In GINY, there is no “metanode”, since all nodes are peers. The functionality of a “metanode” is available to any Node, by using the addHParent() and addHChild() classes in RootGraph. Obviously, these relationships are available in the GraphPerspectives that contain any nodes that are part of the hierarchy. It is important to note that if a Node is parent of another Node via rootGraph.isHParent( parent, child ), that it does not gaurentee that the relationship is true for a GraphPerspectivewhere only one of those nodes exists.

Use Case 1:

The Biomodule idea first pioneered by the Galitski lab. (If you are not familiar with the Biomodule plugin developed by Iliana Avila-Campillo, then become so.) To implement the current functionality of the Biomodule Plugin in GINY, it will no longer require separate data structures. After adding the interactome to RootGraph, and running the appropriate algorithms on a GraphPerspective, new nodes will be created for each Biomodule, and rootGraph.addHChild( biomodule, node ); will be called for each node that is a member of a Biomodule.

Use Case 2:

A user wishes to reduce the complexity of a graph by collapsing several highly connected Nodes into one.
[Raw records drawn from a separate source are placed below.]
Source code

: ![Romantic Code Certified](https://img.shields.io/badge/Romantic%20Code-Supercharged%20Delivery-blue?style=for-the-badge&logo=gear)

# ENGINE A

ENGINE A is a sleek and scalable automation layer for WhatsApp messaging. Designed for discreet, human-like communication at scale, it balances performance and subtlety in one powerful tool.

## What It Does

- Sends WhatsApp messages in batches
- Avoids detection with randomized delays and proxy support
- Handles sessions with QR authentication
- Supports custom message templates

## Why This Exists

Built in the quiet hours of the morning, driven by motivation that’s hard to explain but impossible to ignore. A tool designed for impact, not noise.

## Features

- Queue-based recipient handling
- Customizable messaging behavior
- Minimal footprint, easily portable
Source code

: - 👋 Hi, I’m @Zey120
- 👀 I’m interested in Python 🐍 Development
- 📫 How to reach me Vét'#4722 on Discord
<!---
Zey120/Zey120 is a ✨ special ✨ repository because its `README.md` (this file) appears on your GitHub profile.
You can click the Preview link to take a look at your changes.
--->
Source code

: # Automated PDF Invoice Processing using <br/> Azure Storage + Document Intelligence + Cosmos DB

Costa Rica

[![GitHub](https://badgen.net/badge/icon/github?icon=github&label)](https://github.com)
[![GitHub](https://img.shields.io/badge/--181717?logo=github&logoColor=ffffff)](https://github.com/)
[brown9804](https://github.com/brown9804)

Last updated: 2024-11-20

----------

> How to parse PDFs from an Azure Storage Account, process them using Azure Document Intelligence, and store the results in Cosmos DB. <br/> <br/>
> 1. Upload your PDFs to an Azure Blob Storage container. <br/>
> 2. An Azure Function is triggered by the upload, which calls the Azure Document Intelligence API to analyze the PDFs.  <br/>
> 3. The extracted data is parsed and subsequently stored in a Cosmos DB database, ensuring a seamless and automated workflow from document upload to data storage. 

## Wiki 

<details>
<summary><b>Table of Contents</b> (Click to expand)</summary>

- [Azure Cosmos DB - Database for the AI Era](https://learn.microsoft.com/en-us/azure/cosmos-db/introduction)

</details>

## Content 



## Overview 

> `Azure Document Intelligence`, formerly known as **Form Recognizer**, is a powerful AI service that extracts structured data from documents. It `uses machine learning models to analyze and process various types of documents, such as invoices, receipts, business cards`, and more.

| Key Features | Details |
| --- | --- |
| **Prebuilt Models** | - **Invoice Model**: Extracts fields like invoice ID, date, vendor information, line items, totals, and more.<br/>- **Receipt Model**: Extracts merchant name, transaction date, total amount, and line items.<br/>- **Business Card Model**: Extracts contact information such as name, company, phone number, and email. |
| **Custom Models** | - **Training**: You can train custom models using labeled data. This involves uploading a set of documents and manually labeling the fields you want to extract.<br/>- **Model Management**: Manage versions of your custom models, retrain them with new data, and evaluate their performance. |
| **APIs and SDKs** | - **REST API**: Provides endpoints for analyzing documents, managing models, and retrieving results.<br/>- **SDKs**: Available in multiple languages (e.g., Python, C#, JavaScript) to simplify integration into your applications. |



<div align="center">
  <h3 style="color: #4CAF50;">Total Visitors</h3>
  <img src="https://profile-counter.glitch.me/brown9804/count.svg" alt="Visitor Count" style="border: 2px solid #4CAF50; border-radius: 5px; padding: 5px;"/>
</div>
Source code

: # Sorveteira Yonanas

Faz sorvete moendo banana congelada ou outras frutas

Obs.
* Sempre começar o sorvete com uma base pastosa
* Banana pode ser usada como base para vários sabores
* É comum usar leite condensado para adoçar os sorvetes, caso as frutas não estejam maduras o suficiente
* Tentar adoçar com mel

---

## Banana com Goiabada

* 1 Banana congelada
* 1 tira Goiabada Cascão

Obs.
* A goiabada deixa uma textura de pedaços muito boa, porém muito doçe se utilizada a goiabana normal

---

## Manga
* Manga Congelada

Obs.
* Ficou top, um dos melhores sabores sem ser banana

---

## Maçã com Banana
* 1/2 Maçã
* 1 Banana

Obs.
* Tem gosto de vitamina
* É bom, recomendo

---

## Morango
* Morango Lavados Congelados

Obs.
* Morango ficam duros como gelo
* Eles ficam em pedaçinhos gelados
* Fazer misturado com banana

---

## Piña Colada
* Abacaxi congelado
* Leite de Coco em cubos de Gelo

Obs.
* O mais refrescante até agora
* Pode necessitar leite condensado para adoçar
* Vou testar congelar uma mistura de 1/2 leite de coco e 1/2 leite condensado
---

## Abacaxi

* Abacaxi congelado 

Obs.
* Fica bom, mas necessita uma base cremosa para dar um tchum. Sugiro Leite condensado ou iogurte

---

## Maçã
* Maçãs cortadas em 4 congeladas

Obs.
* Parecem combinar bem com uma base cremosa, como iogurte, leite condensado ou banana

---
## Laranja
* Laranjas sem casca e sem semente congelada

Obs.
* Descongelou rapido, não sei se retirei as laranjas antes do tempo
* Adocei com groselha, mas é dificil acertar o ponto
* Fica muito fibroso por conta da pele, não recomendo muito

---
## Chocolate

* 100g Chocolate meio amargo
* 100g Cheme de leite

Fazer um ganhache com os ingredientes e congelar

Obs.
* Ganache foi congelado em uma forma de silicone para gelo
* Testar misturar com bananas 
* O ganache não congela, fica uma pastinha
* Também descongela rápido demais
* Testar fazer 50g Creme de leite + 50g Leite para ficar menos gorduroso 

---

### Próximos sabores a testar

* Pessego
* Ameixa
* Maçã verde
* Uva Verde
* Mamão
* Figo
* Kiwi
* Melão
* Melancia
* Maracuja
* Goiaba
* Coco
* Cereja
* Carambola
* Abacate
To do this, a new Node is created and added to the current GraphPerspective. The highly connected Nodes can then be iteratred through to make sure each is a Hchild of the new Node. Those Nodes can be removed from the GraphPerspective and all algorithms run on the GraphPerspective will now only see the new Node.

Use Case 3:

A user wishes to have a very modular view of the cell. This means that he only wants to see interactions between Cellular Components. But he also want to be able to iteregate each of those components for what their internal interactions are. To do this, after loading the entire interactome into RootGraph, Nodes are created that will represent each of the Cellular Components of interest. The appropriate Nodes are added to the component Nodes via addHChild(). A GraphPerspective is created that only contains the component Nodes. As the user becomes interested in a component, he can get a GraphPerspective that contains all of the Hchildren of the component. Note that nothing prevents a Node in this example from belonging to multiple components.

Non-Interface Issues:

Class Specific Iterators

Because of the inclusion of generics in Java1.5 ( coming soon ), we do not feel that it is necessary to create convience classes such as "NodeIterator" and "EdgeIterator". However as soon as Java1.5 is released it is suggested that we use the generic support offered, which will eliminate the overhead of constant casting.

Common Graph Routines

There are a number of graph routines that are used commonly, these include BFS, DFS, APSP and other acronymed algorithms. Support for these will not be in the interface library, but they will be supported via implementations that are shipped with GINY.